Motion de censure contre Attal : LR va-t-il faire tomber le gouvernement sur le déficit ?

ATTAL

Cette semaine, les éditoriaux ne bruissaient que de ça : les députés LR vont-ils déposer une motion de censure contre le gouvernement Attal ? Et si oui, quand ? Printemps post-européennes ou automne budgétaire ?

Car s'il est un point sur lequel tout le monde s'accorde, à la fois au sein de LR et des oppositions, c'est le sujet : le dérapage budgétaire historique, selon les mots du président de la Cour des comptes lui-même, avec un déficit public de 5,5 % du PIB, au lieu des 4,9 % prévus. Un sujet qui pourrait paraître technique mais qui commence à prendre une réelle épaisseur politique. D'abord, il y a le soupçon d'« insincérité » (Éric Ciotti) du gouvernement dans ses prévisions, cet automne. Ensuite, bien sûr, celui d'incompétence, et dans un domaine où MM. Le Maire et Macron se targuent d'être les meilleurs. Enfin, Gabriel Attal est aussi concerné directement, en tant que ministre des Comptes publics jusqu'en juillet 2023. D'où cette première initiative parlementaire lancée par le chef des députés LR Olivier Marleix : une commission d’enquête parlementaire sur les raisons de la « très forte croissance de la dette sous la présidence d’Emmanuel Macron ». D'après Libération, le groupe LR « espère un lancement des travaux fin avril, pile au moment des notations des agences sur la dette tricolore. Et compte bien, parmi les futurs auditionnés, cuisiner tout particulièrement Gabriel Attal. »

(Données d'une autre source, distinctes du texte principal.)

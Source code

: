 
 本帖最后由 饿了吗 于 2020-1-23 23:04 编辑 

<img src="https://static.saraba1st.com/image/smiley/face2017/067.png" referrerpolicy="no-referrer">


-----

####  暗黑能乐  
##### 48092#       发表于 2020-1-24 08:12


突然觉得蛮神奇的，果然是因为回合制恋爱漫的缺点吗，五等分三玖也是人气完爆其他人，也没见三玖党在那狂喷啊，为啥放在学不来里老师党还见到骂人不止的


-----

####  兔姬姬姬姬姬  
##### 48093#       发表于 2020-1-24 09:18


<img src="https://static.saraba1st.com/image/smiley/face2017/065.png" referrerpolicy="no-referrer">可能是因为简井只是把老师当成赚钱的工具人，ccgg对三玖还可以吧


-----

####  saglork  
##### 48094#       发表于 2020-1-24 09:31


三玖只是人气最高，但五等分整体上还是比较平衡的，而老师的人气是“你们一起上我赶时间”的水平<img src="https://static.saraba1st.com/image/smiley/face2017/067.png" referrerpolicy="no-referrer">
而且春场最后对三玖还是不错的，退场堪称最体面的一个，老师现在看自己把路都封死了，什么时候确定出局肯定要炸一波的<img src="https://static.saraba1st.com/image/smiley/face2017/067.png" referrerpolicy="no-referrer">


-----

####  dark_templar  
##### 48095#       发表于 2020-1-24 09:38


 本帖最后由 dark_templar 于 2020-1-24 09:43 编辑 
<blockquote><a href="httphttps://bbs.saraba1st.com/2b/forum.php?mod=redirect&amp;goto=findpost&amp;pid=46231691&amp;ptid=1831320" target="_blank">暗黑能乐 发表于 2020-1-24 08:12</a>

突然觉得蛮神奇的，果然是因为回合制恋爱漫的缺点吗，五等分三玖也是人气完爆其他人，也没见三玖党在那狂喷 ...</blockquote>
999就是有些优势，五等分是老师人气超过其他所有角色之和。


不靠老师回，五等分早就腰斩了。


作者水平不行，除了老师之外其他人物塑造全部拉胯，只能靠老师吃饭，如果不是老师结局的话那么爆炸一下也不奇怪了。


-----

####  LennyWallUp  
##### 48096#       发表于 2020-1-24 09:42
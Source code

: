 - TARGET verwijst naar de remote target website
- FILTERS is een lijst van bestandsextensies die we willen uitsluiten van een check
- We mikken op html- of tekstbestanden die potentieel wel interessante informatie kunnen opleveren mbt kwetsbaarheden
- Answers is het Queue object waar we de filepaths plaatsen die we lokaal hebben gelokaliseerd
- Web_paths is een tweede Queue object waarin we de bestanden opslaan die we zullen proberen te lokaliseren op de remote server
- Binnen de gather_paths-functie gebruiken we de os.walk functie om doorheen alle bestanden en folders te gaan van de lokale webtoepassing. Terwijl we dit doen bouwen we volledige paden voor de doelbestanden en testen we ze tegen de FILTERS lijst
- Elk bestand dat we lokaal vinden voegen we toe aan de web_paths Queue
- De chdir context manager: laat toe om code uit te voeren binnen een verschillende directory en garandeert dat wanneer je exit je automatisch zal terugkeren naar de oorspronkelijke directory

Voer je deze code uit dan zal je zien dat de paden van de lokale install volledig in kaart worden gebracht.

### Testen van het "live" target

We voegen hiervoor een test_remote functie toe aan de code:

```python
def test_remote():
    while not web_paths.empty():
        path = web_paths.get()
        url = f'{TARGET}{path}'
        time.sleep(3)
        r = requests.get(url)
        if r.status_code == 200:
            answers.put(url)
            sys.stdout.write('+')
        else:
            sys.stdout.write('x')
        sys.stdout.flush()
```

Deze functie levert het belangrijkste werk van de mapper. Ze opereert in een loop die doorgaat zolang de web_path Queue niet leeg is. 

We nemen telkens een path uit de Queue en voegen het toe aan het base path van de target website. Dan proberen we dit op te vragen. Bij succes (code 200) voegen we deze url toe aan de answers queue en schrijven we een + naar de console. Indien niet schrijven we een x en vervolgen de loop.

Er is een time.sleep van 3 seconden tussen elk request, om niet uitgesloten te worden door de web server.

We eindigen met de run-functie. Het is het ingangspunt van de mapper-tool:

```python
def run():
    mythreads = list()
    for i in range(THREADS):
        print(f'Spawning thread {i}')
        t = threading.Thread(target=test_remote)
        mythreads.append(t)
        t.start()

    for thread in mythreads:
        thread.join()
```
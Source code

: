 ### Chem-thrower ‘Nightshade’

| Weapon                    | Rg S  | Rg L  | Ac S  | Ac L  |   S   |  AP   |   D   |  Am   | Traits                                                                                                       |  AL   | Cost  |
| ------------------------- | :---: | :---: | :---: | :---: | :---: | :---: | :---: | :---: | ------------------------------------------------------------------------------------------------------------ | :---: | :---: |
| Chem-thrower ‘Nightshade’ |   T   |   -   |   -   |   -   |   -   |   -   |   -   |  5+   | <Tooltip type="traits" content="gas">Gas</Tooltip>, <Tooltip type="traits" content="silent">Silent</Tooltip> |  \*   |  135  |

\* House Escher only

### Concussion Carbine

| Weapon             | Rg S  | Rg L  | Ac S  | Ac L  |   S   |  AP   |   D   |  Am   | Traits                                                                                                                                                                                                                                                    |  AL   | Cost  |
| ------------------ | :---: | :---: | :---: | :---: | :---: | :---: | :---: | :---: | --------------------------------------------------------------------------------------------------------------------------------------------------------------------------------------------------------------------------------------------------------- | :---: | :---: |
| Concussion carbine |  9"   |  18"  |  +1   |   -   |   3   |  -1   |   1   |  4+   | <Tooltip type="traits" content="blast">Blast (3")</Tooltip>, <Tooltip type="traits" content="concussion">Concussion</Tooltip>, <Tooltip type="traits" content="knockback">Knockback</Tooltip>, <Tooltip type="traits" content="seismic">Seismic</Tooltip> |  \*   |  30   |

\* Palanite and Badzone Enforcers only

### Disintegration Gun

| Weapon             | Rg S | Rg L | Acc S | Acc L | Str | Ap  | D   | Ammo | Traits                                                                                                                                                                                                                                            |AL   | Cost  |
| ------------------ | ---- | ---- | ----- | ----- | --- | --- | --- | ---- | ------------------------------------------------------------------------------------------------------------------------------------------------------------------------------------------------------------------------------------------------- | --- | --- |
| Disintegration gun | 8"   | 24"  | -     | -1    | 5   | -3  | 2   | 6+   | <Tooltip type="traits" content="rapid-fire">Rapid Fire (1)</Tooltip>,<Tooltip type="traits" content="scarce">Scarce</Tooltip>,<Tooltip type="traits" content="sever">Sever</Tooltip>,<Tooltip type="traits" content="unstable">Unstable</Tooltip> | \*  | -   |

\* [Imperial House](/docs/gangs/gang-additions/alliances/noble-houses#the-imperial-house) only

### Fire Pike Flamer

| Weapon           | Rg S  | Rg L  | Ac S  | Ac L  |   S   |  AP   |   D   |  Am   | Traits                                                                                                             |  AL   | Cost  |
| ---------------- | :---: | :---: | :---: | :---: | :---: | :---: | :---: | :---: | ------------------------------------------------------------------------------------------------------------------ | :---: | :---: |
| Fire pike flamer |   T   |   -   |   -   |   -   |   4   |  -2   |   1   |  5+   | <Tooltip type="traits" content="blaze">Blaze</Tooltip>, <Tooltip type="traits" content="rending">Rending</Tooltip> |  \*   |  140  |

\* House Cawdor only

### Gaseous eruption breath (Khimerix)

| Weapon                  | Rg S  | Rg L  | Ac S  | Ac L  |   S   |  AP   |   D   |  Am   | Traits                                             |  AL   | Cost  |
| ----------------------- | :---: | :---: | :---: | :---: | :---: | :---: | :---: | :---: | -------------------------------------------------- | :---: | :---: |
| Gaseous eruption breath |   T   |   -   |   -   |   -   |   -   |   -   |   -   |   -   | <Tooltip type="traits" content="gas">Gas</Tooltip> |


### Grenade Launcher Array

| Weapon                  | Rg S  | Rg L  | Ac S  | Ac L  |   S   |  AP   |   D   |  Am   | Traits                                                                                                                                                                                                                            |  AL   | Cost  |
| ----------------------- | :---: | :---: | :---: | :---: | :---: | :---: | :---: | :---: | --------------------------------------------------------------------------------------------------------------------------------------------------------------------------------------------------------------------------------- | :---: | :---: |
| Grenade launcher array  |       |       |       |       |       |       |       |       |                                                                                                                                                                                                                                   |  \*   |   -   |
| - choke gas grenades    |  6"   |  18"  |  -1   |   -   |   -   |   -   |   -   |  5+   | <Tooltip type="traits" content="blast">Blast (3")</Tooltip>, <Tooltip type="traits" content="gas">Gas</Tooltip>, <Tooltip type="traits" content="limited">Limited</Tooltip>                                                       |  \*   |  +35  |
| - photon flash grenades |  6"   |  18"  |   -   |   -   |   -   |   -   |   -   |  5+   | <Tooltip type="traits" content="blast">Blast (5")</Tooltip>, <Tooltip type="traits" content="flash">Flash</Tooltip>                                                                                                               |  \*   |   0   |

Mais voilà, les LR s'en tiendront-ils là ou iront-ils jusqu'au dépôt d'une motion de censure ? De fait, ils seraient prêts à passer à l'acte. D'après Le Monde, « le sujet est assez abouti pour avoir été évoqué lors de la réunion de groupe [...] mardi 2 avril »« Préparez-vous ! », leur auraient même lancé Éric Ciotti, le président du parti, et Olivier Marleix, celui du groupe parlementaire. Ce serait, pour eux, l'occasion de retrouver une forme d'unité et de cohérence, en interne comme vis-à-vis de la majorité et des oppositions. Le sujet est fédérateur en leur sein et les distingue des oppositions LFI et RN, jugées peu crédibles sur la question des dépenses publiques. Ce serait, aussi, une façon de sortir par le haut de leurs compromissions avec la Macronie sur les retraites ou la loi Immigration et de s'ériger enfin en réelle force d'opposition. Mais, premier écueil, une motion de censure requiert 58 signatures. Or, selon Le Monde, il y aurait « plusieurs réfractaires parmi les 61 députés du groupe ». On voit que l'affaire est loin d'être gagnée, et dès les préliminaires... Si elle calait avant même de démarrer, la machine, loin de faire tomber le gouvernement, serait un nouveau signe de la chute de la maison LR elle-même.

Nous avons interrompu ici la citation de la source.